**Your task:**
Transcribe the tail of the listing: start at the line containing "[[_content/dictionary#G|GCM]] combines Counter" and stop after the last line, keeping every character as is and adding nothing.

**Supplied material:**
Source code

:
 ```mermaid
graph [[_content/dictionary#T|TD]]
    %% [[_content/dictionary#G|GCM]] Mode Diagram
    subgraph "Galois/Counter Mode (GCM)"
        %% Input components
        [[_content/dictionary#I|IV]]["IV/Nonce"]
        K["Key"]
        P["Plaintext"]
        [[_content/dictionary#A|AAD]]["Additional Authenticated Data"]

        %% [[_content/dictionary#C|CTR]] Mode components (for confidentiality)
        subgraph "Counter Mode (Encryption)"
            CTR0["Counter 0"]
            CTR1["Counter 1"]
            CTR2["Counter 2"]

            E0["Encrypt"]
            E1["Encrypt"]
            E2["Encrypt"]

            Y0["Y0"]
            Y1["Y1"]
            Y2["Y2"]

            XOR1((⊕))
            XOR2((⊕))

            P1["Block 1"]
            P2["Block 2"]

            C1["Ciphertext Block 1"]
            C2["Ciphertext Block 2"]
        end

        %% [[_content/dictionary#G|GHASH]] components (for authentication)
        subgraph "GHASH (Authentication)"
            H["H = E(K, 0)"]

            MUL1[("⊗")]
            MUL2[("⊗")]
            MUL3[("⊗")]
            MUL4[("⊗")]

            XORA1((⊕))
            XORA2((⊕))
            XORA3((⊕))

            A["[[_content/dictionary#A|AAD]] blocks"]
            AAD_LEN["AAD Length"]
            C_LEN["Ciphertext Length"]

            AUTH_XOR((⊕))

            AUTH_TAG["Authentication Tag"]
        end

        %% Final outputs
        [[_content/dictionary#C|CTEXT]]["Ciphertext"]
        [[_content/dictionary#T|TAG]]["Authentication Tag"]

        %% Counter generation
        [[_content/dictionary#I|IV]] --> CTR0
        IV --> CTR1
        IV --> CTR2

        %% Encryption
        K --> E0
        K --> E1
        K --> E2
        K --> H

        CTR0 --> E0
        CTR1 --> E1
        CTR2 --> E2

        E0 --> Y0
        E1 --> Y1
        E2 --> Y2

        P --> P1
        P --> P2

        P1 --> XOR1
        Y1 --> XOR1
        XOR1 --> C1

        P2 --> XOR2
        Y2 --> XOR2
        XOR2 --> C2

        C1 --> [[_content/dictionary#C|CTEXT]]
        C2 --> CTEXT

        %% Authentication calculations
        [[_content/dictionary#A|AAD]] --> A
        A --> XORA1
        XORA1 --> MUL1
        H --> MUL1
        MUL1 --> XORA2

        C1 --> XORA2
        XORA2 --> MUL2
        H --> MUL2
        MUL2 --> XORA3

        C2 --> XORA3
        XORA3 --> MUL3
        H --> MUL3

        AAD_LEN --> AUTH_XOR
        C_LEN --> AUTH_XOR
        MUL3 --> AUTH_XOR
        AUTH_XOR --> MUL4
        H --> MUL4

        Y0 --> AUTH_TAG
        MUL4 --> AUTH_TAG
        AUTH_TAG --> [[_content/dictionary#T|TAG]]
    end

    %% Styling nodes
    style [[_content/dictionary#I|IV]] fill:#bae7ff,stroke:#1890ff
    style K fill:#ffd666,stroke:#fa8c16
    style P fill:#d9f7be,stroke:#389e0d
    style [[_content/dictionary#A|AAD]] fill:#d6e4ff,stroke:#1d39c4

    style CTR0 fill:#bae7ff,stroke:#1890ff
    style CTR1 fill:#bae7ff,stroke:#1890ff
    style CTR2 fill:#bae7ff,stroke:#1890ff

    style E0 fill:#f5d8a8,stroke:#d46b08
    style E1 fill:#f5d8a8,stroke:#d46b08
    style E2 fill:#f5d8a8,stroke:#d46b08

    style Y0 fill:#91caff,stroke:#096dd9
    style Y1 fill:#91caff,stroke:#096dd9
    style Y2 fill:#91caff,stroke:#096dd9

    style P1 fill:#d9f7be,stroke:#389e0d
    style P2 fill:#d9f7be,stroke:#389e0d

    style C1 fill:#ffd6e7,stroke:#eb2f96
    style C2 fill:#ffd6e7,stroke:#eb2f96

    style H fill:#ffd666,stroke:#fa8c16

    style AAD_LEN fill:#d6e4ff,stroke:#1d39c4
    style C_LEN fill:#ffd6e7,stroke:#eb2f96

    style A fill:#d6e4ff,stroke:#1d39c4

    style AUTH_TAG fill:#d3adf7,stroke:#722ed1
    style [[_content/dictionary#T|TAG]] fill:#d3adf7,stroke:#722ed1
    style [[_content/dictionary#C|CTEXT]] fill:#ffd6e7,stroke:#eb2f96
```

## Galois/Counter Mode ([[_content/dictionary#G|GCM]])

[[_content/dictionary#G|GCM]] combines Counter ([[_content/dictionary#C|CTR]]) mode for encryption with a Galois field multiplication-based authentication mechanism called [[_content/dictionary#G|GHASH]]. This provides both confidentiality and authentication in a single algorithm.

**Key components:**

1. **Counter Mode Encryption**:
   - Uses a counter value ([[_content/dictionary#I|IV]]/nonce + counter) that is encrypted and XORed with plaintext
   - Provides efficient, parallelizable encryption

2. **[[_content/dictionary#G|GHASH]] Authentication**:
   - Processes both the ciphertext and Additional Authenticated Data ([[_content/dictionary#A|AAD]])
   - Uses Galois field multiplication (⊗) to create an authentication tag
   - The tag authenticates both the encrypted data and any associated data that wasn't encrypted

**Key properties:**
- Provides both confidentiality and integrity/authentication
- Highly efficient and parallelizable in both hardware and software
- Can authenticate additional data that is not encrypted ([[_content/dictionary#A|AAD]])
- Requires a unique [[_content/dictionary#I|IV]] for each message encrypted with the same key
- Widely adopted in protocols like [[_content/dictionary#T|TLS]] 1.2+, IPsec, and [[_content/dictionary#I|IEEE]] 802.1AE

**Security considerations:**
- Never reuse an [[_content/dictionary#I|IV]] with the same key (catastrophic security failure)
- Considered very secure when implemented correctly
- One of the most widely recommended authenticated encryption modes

**Exercise solution:**
[[_content/dictionary#G|GCM]] combines Counter ([[_content/dictionary#C|CTR]]) mode for encryption with a Galois field multiplication-based authentication mechanism called [[_content/dictionary#G|GHASH]]. This provides both confidentiality and authentication in a single algorithm.

**Key components:**

1. **Counter Mode Encryption**:
   - Uses a counter value ([[_content/dictionary#I|IV]]/nonce + counter) that is encrypted and XORed with plaintext
   - Provides efficient, parallelizable encryption

2. **[[_content/dictionary#G|GHASH]] Authentication**:
   - Processes both the ciphertext and Additional Authenticated Data ([[_content/dictionary#A|AAD]])
   - Uses Galois field multiplication (⊗) to create an authentication tag
   - The tag authenticates both the encrypted data and any associated data that wasn't encrypted

**Key properties:**
- Provides both confidentiality and integrity/authentication
- Highly efficient and parallelizable in both hardware and software
- Can authenticate additional data that is not encrypted ([[_content/dictionary#A|AAD]])
- Requires a unique [[_content/dictionary#I|IV]] for each message encrypted with the same key
- Widely adopted in protocols like [[_content/dictionary#T|TLS]] 1.2+, IPsec, and [[_content/dictionary#I|IEEE]] 802.1AE

**Security considerations:**
- Never reuse an [[_content/dictionary#I|IV]] with the same key (catastrophic security failure)
- Considered very secure when implemented correctly
- One of the most widely recommended authenticated encryption modes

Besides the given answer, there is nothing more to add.